The four municipalities that have needed state intervention to sustain a governing body have average populations of less than 2,600, and the Census Bureau estimates the populations in all four have drifted down since 2010.

But Michael Darcy, executive director of the New Jersey State League of Municipalities, doesn’t think its an indication New Jersey has too many small towns.

“New Jersey has a wonderful history of small towns and local government, and that’s one of the most endearing things that New Jersey has to offer. So I don’t look at that necessarily as a weakness,” Darcy said. “I think for so many decades and hundreds of years, they had been able to fill the governing bodies with the people that are available in their small communities.

“I do think over time the demands of life become greater. The demands on people’s time become greater. And the challenges themselves greater,” he said. “When you combine all that together, it may become very difficult for people to find the time to do the commitments that they’d like to do.”

Darcy said mayors encounter the same challenge when looking for volunteers to fill vacancies on planning boards and shade tree commissions and recreation commissions.

“Then when you add on top of that that municipal governing body officials oftentimes have to deal with the true problems of the community, whether you look at disasters that happen and how a community rebounds from those, those are difficult challenges,” he said. “Sometimes I think people say, ‘I’m not sure that my life the way it is right now gives me the time and the flexibility to do that.’”

Darcy said it’s not a sign of civic decline.

“I deal with so many municipal officials that are really energetic, but that doesn’t mean there’s enough of them,” he said.

Pohatcong Mayor James Kern III said one challenge facing municipal government is that many people are too busy or disinterested in local politics to get involved – and that it’s particularly the case among millennials.

“My generation is less interested in public service, unfortunately, and I think you’re seeing just natural attrition of people interesting in running for local office,” said Kern, 29. “It’s very difficult for these local governing bodies to fill some of these positions.”

Kern said people are interested in politics – but mostly at the national level, rarely at the state level and nonexistent at the local level.

Kern said he’s long thought consolidation makes sense fiscally but that it also could stem the tide of vacant seats in small New Jersey towns.

“If you were able to consolidate some towns, you’d probably be able to get more qualified candidates, more interested people who are interested in serving, as opposed to people who are almost forced to,” Kern said.

Kern says towns need to start talking with their neighbors about consolidations – and cited his own municipality, which surrounds Alpha borough, as an example.

“Each area is unique and different as to what’s their best solution, but I think it’s a conversation that towns definitely need to start having,” Kern said. “It’s also something that needs to happen before the state mandates which towns have to consolidate, which I am a firm believer eventually will happen, where the state kind of just carves up certain areas and say, ‘You’re going to be one town now.’ I think that’s not preferable to residents, if they don’t have ownership of it.”
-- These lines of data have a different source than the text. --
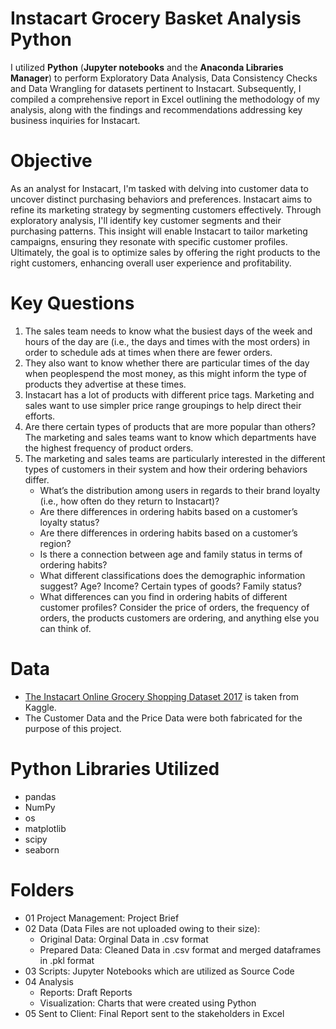 # Instacart Grocery Basket Analysis Python
I utilized **Python** (**Jupyter notebooks** and the **Anaconda Libraries Manager**) to perform Exploratory Data Analysis, Data Consistency Checks and Data Wrangling for datasets pertinent to Instacart. Subsequently, I compiled a comprehensive report in Excel outlining the methodology of my analysis, along with the findings and recommendations addressing key business inquiries for Instacart.

# Objective
As an analyst for Instacart, I'm tasked with delving into customer data to uncover distinct purchasing behaviors and preferences. Instacart aims to refine its marketing strategy by segmenting customers effectively. Through exploratory analysis, I'll identify key customer segments and their purchasing patterns. This insight will enable Instacart to tailor marketing campaigns, ensuring they resonate with specific customer profiles. Ultimately, the goal is to optimize sales by offering the right products to the right customers, enhancing overall user experience and profitability.

# Key Questions
1. The sales team needs to know what the busiest days of the week and hours of the day are (i.e., the days and times with the most orders) in order to schedule ads at times when there are fewer orders.
2. They also want to know whether there are particular times of the day when peoplespend the most money, as this might inform the type of products they advertise at these times.
3. Instacart has a lot of products with different price tags. Marketing and sales want to use simpler price range groupings to help direct their efforts.
4. Are there certain types of products that are more popular than others? The marketing and sales teams want to know which departments have the highest frequency of product orders.
5. The marketing and sales teams are particularly interested in the different types of customers in their system and how their ordering behaviors differ.
   - What’s the distribution among users in regards to their brand loyalty (i.e., how often do they return to Instacart)?
   - Are there differences in ordering habits based on a customer’s loyalty status?
   - Are there differences in ordering habits based on a customer’s region?
   - Is there a connection between age and family status in terms of ordering habits?
   - What different classifications does the demographic information suggest? Age? Income? Certain types of goods? Family status?
   - What differences can you find in ordering habits of different customer profiles? Consider the price of orders, the frequency of orders, the products customers are ordering, and anything else you can think of.

# Data
- [The Instacart Online Grocery Shopping Dataset 2017](https://www.kaggle.com/datasets/psparks/instacart-market-basket-analysis) is taken from Kaggle.
- The Customer Data and the Price Data were both fabricated for the purpose of this project.

# Python Libraries Utilized
- pandas
- NumPy
- os
- matplotlib
- scipy
- seaborn

# Folders
- 01 Project Management: Project Brief
- 02 Data (Data Files are not uploaded owing to their size):
   -  Original Data: Orginal Data in .csv format
   -  Prepared Data: Cleaned Data in .csv format and merged dataframes in .pkl format
- 03 Scripts: Jupyter Notebooks which are utilized as Source Code
- 04 Analysis
   - Reports: Draft Reports
   - Visualization: Charts that were created using Python
- 05 Sent to Client: Final Report sent to the stakeholders in Excel
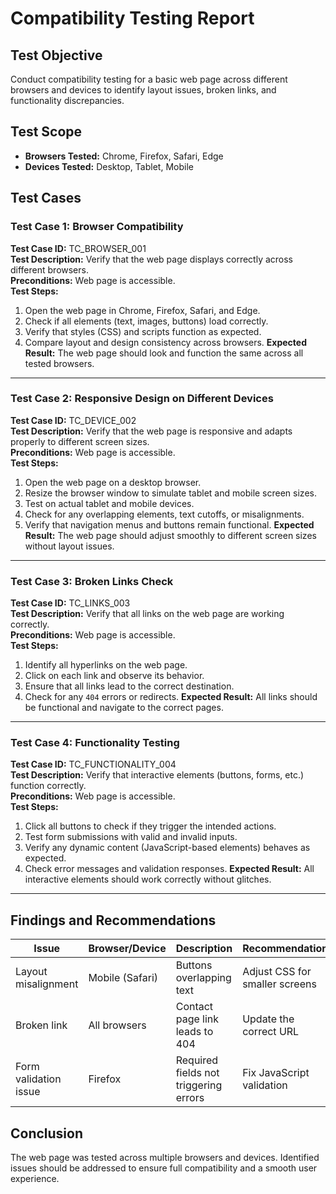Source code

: # Compatibility Testing Report

## Test Objective
Conduct compatibility testing for a basic web page across different browsers and devices to identify layout issues, broken links, and functionality discrepancies.

## Test Scope
- **Browsers Tested:** Chrome, Firefox, Safari, Edge
- **Devices Tested:** Desktop, Tablet, Mobile

## Test Cases

### **Test Case 1: Browser Compatibility**
**Test Case ID:** TC_BROWSER_001  
**Test Description:** Verify that the web page displays correctly across different browsers.  
**Preconditions:** Web page is accessible.  
**Test Steps:**  
1. Open the web page in Chrome, Firefox, Safari, and Edge.
2. Check if all elements (text, images, buttons) load correctly.
3. Verify that styles (CSS) and scripts function as expected.
4. Compare layout and design consistency across browsers.
**Expected Result:** The web page should look and function the same across all tested browsers.

---

### **Test Case 2: Responsive Design on Different Devices**
**Test Case ID:** TC_DEVICE_002  
**Test Description:** Verify that the web page is responsive and adapts properly to different screen sizes.  
**Preconditions:** Web page is accessible.  
**Test Steps:**  
1. Open the web page on a desktop browser.
2. Resize the browser window to simulate tablet and mobile screen sizes.
3. Test on actual tablet and mobile devices.
4. Check for any overlapping elements, text cutoffs, or misalignments.
5. Verify that navigation menus and buttons remain functional.
**Expected Result:** The web page should adjust smoothly to different screen sizes without layout issues.

---

### **Test Case 3: Broken Links Check**
**Test Case ID:** TC_LINKS_003  
**Test Description:** Verify that all links on the web page are working correctly.  
**Preconditions:** Web page is accessible.  
**Test Steps:**  
1. Identify all hyperlinks on the web page.
2. Click on each link and observe its behavior.
3. Ensure that all links lead to the correct destination.
4. Check for any `404` errors or redirects.
**Expected Result:** All links should be functional and navigate to the correct pages.

---

### **Test Case 4: Functionality Testing**
**Test Case ID:** TC_FUNCTIONALITY_004  
**Test Description:** Verify that interactive elements (buttons, forms, etc.) function correctly.  
**Preconditions:** Web page is accessible.  
**Test Steps:**  
1. Click all buttons to check if they trigger the intended actions.
2. Test form submissions with valid and invalid inputs.
3. Verify any dynamic content (JavaScript-based elements) behaves as expected.
4. Check error messages and validation responses.
**Expected Result:** All interactive elements should work correctly without glitches.

---

## Findings and Recommendations
| Issue | Browser/Device | Description | Recommendation |
|--------|----------------|-------------|----------------|
| Layout misalignment | Mobile (Safari) | Buttons overlapping text | Adjust CSS for smaller screens |
| Broken link | All browsers | Contact page link leads to 404 | Update the correct URL |
| Form validation issue | Firefox | Required fields not triggering errors | Fix JavaScript validation |

## Conclusion
The web page was tested across multiple browsers and devices. Identified issues should be addressed to ensure full compatibility and a smooth user experience.
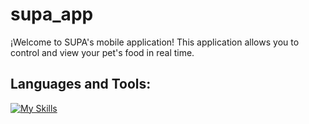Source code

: # supa_app

¡Welcome to SUPA's mobile application! This application allows you to control and view your pet's food in real time.

## Languages and Tools: 
[![My Skills](https://skillicons.dev/icons?i=dart,flutter,firebase)](https://skillicons.dev)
New Jersey has 565 municipalities. Mergers are rare, with only one approved since 1997.

Of the four municipalities that have needed Christie to appoint council members, the largest of them is Greenwich Township in Warren County – population 5,712, as of 2010, making it the 358th most populous municipality in New Jersey.

Oxford Township, with 2,514 residents as of 2010, ranked 470th in population. Farmingdale ranked 423rd, with 1,329 residents. And Roosevelt ranked 537th – or looked at in the opposite way, the 29th smallest population in the state.

Roosevelt’s mayor and three council members resigned in mid-August, after a few years of infighting about finances and code enforcement among the Democrats that control the local government.